→ **RECORDS TO PROCESS**:
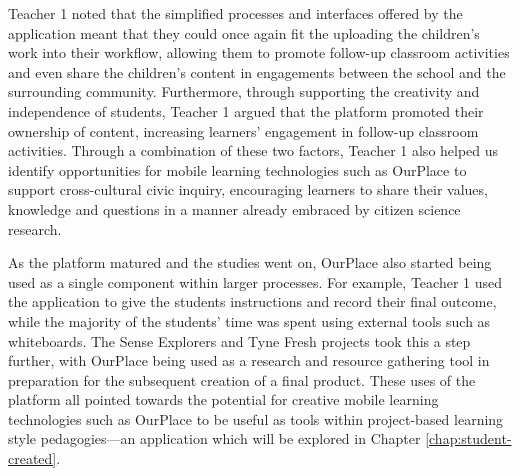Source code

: Teacher 1 noted that the simplified processes and interfaces offered by the application meant that they could once again fit the uploading the children’s work into their workflow, allowing them to promote follow-up classroom activities and even share the children's content in engagements between the school and the surrounding community. Furthermore, through supporting the creativity and independence of students, Teacher 1 argued that the platform promoted their ownership of content, increasing learners’ engagement in follow-up classroom activities. Through a combination of these two factors, Teacher 1 also helped us identify opportunities for mobile learning technologies such as OurPlace to support cross-cultural civic inquiry, encouraging learners to share their values, knowledge and questions in a manner already embraced by citizen science research.

As the platform matured and the studies went on, OurPlace also started being used as a single component within larger processes. For example, Teacher 1 used the application to give the students instructions and record their final outcome, while the majority of the students’ time was spent using external tools such as whiteboards. The Sense Explorers and Tyne Fresh projects took this a step further, with OurPlace being used as a research and resource gathering tool in preparation for the subsequent creation of a final product. These uses of the platform all pointed towards the potential for creative mobile learning technologies such as OurPlace to be useful as tools within project-based learning style pedagogies---an application which will be explored in Chapter \ref{chap:student-created}.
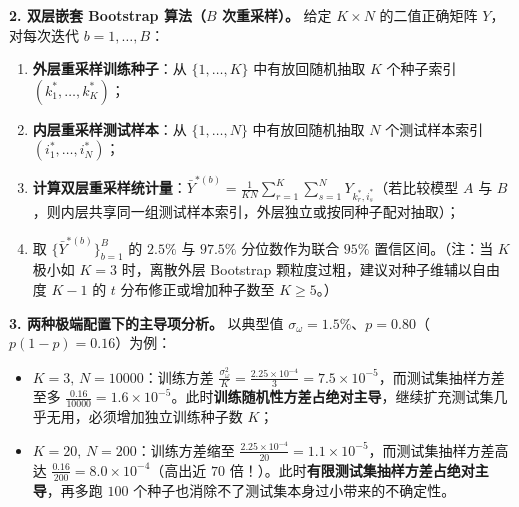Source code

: \textbf{2. 双层嵌套 Bootstrap 算法（$B$ 次重采样）。}
给定 $K \times N$ 的二值正确矩阵 $Y$，对每次迭代 $b = 1, \dots, B$：
\begin{enumerate}
  \item \textbf{外层重采样训练种子}：从 $\{1,\dots,K\}$ 中有放回随机抽取 $K$ 个种子索引 $(k_1^*,\dots,k_K^*)$；
  \item \textbf{内层重采样测试样本}：从 $\{1,\dots,N\}$ 中有放回随机抽取 $N$ 个测试样本索引 $(i_1^*,\dots,i_N^*)$；
  \item \textbf{计算双层重采样统计量}：$\bar{Y}^{*(b)} = \frac{1}{KN}\sum_{r=1}^K\sum_{s=1}^N Y_{k_r^*, i_s^*}$（若比较模型 $A$ 与 $B$，则内层共享同一组测试样本索引，外层独立或按同种子配对抽取）；
  \item 取 $\{\bar{Y}^{*(b)}\}_{b=1}^B$ 的 $2.5\%$ 与 $97.5\%$ 分位数作为联合 $95\%$ 置信区间。（注：当 $K$ 极小如 $K=3$ 时，离散外层 Bootstrap 颗粒度过粗，建议对种子维辅以自由度 $K-1$ 的 $t$ 分布修正或增加种子数至 $K \ge 5$。）
\end{enumerate}

\textbf{3. 两种极端配置下的主导项分析。}
以典型值 $\sigma_\omega = 1.5\%$、$p = 0.80$（$p(1-p)=0.16$）为例：
\begin{itemize}
  \item \textbf{$K = 3,\, N = 10000$}：训练方差 $\frac{\sigma_\omega^2}{K} = \frac{2.25\times 10^{-4}}{3} = 7.5\times 10^{-5}$，而测试集抽样方差至多 $\frac{0.16}{10000} = 1.6\times 10^{-5}$。此时\textbf{训练随机性方差占绝对主导}，继续扩充测试集几乎无用，必须增加独立训练种子数 $K$；
  \item \textbf{$K = 20,\, N = 200$}：训练方差缩至 $\frac{2.25\times 10^{-4}}{20} = 1.1\times 10^{-5}$，而测试集抽样方差高达 $\frac{0.16}{200} = 8.0\times 10^{-4}$（高出近 $70$ 倍！）。此时\textbf{有限测试集抽样方差占绝对主导}，再多跑 $100$ 个种子也消除不了测试集本身过小带来的不确定性。
\end{itemize}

→ **ACTIVITY**:
Read the records above. Show each line that has the string "中有放回随机抽取".

→ **ANSWER TO THE PROBLEM**:
  \item \textbf{外层重采样训练种子}：从 $\{1,\dots,K\}$ 中有放回随机抽取 $K$ 个种子索引 $(k_1^*,\dots,k_K^*)$；
  \item \textbf{内层重采样测试样本}：从 $\{1,\dots,N\}$ 中有放回随机抽取 $N$ 个测试样本索引 $(i_1^*,\dots,i_N^*)$；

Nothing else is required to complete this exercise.